My question exactly. Before credit cards were so common, checks were a hugely popular form of payment at stores, and even restaurants. It would be trivial to grab numbers off checks–no hi-tech skimmers required. Why wouldn’t this have been just as prevalent as credit card fraud is today?
I used to make withdrawals by filing out a withdrawal form with my name and account number and a ‘signature’.
One of the ways businesses delt with this kind of problem was to have seperate deposit and payment accounts, that didn’t have much money in them.
As I said in an earlier post, the problem is getting the money out of the system and getting away. Some people are none too bright, or hope you won’t notice the occasional small cheque, and simply pass “bad” cheques. Some businesses use the false front of a questionable business, like a book club, and rely on appearing legit and consumers giving up on chasing them. I suspect shady businesses eventually get a visit from the consumer protection branch of the local police.

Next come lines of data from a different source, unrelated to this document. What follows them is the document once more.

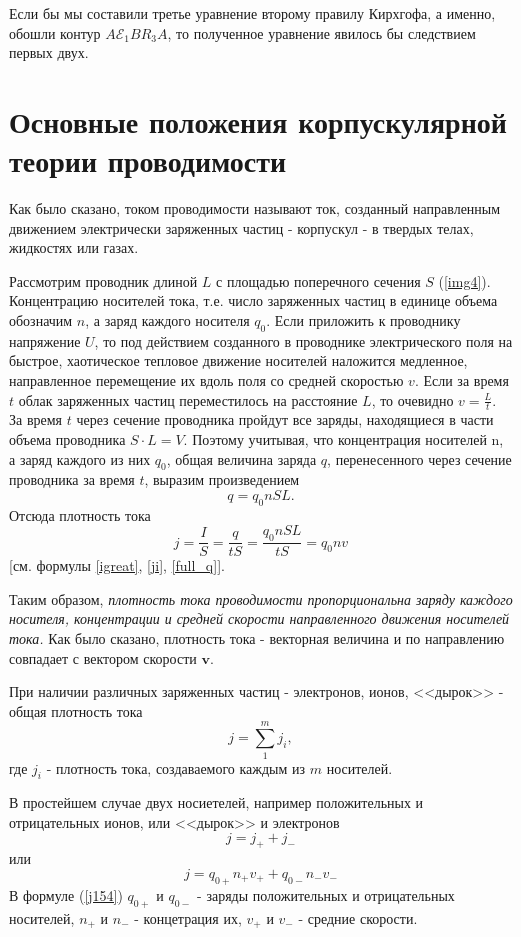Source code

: \documentclass[a4paper,10pt]{book}
\begin{document}
Если бы мы составили третье уравнение  второму правилу Кирхгофа, а именно, обошли контур $A\mathcal{E}_1BR_3A$, то полученное уравнение явилось бы следствием первых двух.
\chapter{Основные положения корпускулярной теории проводимости}
Как было сказано, током проводимости называют ток, созданный направленным движением электрически заряженных частиц - корпускул - в твердых телах, жидкостях или газах.
 
Рассмотрим проводник длиной $L$ с площадью поперечного сечения $S$ (\ref{img4}). Концентрацию носителей тока, т.е. число заряженных частиц в единице объема обозначим $n$, а заряд каждого носителя $q_0$. Если приложить к проводнику напряжение $U$, то под действием созданного в проводнике электрического поля на быстрое, хаотическое тепловое движение носителей наложится медленное, направленное перемещение их вдоль поля со средней скоростью $v$. Если за время $t$ облак заряженных частиц переместилось на расстояние $L$, то очевидно $v = \frac{L}{t}$. За время $t$ через сечение проводника пройдут все заряды, находящиеся в части объема проводника $S\cdot L = V$. Поэтому учитывая, что концентрация
носителей n, а заряд каждого из них $q_0$, общая величина заряда $q$, перенесенного через сечение проводника за время $t$, выразим произведением
\begin{equation}\label{full_q}
 q = q_0nSL.
\end{equation}
Отсюда плотность тока
\begin{equation}\label{density}
 j = \frac{I}{S} = \frac{q}{tS} = \frac{q_0nSL}{tS} = q_0nv
\end{equation}
[см. формулы \ref{igreat}, \ref{ji}, \ref{full_q}].

Таким образом, \emph{плотность тока проводимости пропорциональна заряду каждого носителя, концентрации и средней скорости направленного движения носителей тока.} Как было сказано, плотность тока - векторная величина и по направлению совпадает с вектором скорости $\mathbf{v}$.

При наличии различных заряженных частиц - электронов, ионов, <<дырок>> - общая плотность тока
\begin{equation}\label{job}
 j = \sum_1^mj_i,
\end{equation}
где $j_i$ - плотность тока, создаваемого каждым из $m$ носителей.

В простейшем случае двух носиетелей, например положительных и отрицательных ионов, или <<дырок>> и электронов
\begin{equation*}
 j = j_+ + j_-
\end{equation*}
или
\begin{equation}\label{j154}
  j = q_{0+}n_+v_+ + q_{0-}n_-v_-
\end{equation}
В формуле (\ref{j154}) $q_{0+}$ и $q_{0-}$ - заряды положительных и отрицательных носителей, $n_+$ и $n_-$ - концетрация их, $v_+$ и $v_-$ 
- средние скорости.
\end{document}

Overseas? For a while, the banking systems were connected but the banks were not alert enough to the possible damage to be done. it’s one thing when the fraudulent transfer comes from some American bank, or some major bank in a western country. Once third world banks got hooked into the system, it was a short window where the transfers could happen, then money would disappear into some third world hole where the local police were not motivated to chase down the suspects. This alerted the banks to close their open doors. Today, I doubt that a bank in Nigeria can do a direct transfer out of a US bank- there are probably a dozen checks and balances in place first.

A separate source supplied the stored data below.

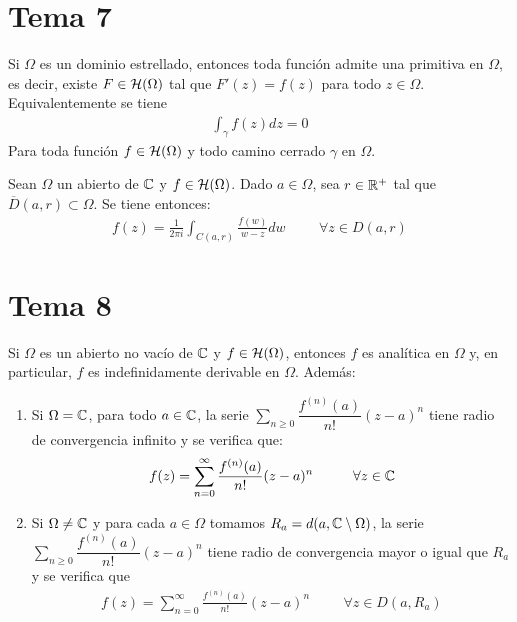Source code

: \documentclass[12pt]{article}
\begin{document}
    \newpage

    \section{Tema 7}

    \begin{teo}
        Si $\Omega$ es un dominio estrellado, entonces toda función admite una primitiva en $\Omega$, es decir, existe $F\in \mathcal{H}(\Omega)$ tal que $F'(z) = f(z)$ para todo $z\in \Omega$. Equivalentemente se tiene
        \begin{gather*}
            \int_\gamma f(z) dz = 0
        \end{gather*}
        Para toda función $f\in \mathcal{H}(\Omega)$ y todo camino cerrado $\gamma$ en $\Omega$.
    \end{teo}

    \begin{prop}
        Sean $\Omega$ un abierto de $\mathbb{C}$ y $f\in \mathcal{H}(\Omega)$. Dado $a\in \Omega$, sea $r\in \mathbb{R}^+$ tal que $\overline{D}(a,r)\subset \Omega$. Se tiene entonces:
        \begin{gather*}
            f(z) = \frac{1}{2\pi i } \int_{C(a,r)} \frac{f(w)}{w-z} dw \hspace{1cm} \forall z \in D(a,r)
        \end{gather*}
    \end{prop}

    \newpage

    \section{Tema 8}
    \begin{teo}
        Si $\Omega$ es un abierto no vacío de $\mathbb{C}$ y $f\in \mathcal{H}(\Omega)$, entonces $f$ es analítica en $\Omega$ y, en particular, $f$ es indefinidamente derivable en $\Omega$. Además:
        \begin{enumerate}
            \item Si $\Omega = \mathbb{C}$, para todo $a\in \mathbb{C}$, la serie $\sum\limits_{n\geq 0} \dfrac{f^{(n)}(a)}{n!}(z-a)^n$ tiene radio de convergencia infinito y se verifica que:
            \begin{gather*}
                f(z) = \sum\limits_{n=0}^\infty \frac{f^{(n)}(a)}{n!} (z-a)^n \hspace{1cm} \forall z \in \mathbb{C}
            \end{gather*}
            \item Si $\Omega \neq \mathbb{C}$ y para cada $a\in \Omega$ tomamos $R_a = d(a,\mathbb{C}\setminus \Omega)$, la serie $\sum\limits_{n\geq 0} \dfrac{f^{(n)}(a)}{n!}(z-a)^n$ tiene radio de convergencia mayor o igual que $R_a$ y se verifica que 
            \begin{gather*}
                f(z) = \sum\limits_{n=0}^\infty \frac{f^{(n)}(a)}{n!} (z-a)^n \hspace{1cm} \forall z \in D(a, R_a)
            \end{gather*}
        \end{enumerate}
    \end{teo}
\end{document}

I think too that the shady book club would run afoul of many data privacy laws - the need to protect and not store financial data that was unnecessary, etc. Why would they keep your bank information once the cheque cleared.
Do people not reconcile their bank accounts anymore, or hell, even just review their bank statements for charges that don’t make sense? I’m pretty sure that most banks will credit back any fraudulent charges as long as the bank is notified within 60 days of receiving your statement.
Sadly, quite a few people don’t check. The trick is figuring out which ones these are. The ones that do check will get the investigation rolling. they you’re back to the problem of how to get away.
Crook A asks his bank B to transfer a sum from Bank C account D. When D complains, C will ask B to provide proof the transaction was authorized. B will provide a document from A which will prove to be fraudulent. Like a bad cheque, if B initiated a transfer that was not authorized, they are on the hook for whatever money disappeared to A. The only gotcha is if B is in Nigeria and there is no way to force them to give back the money… or if B closes shop and can’t make restitution.
Your share your computer’s current publicly routable IP address with every computer you connect to on the Internet, and every computer that handles intermediate traffic between your ISP’s edge routers and every computer you connect to. Hiding your publicly routable IP address is as pointless as hiding your mailing address from your pen pal.
Note that I said “publicly routable”: In this age of NATting, your computer may be assigned an IP address which isn’t routable, which means it’s only good on your local network, usually a small LAN or a somewhat larger corporate network. When a packet from your computer enters the public Internet, it’s relabeled with a new address (address port pair, if you must), which is good for the rest of the whole world and will allow any computer from the outside to access it unless other security precautions are taken. NATting alone isn’t a security precaution, just a conservation of a very finite resource.
Having read through this thread, it seems to me the key difference between Europe (where it is considered safe to share your bank account number) and the US (where it is considered dangerous) is this concept of “getting checks made in your name”.
In my experience, chequebooks are issued by the bank to me at my home address, and there is no way (that I am aware of) for another person to be issued with a cheque that allows him to draw on my account. If it were possible to get a blank cheque printed by a third party (not the bank in which the account is held) I imagine the merchant would be very unwilling to accept it.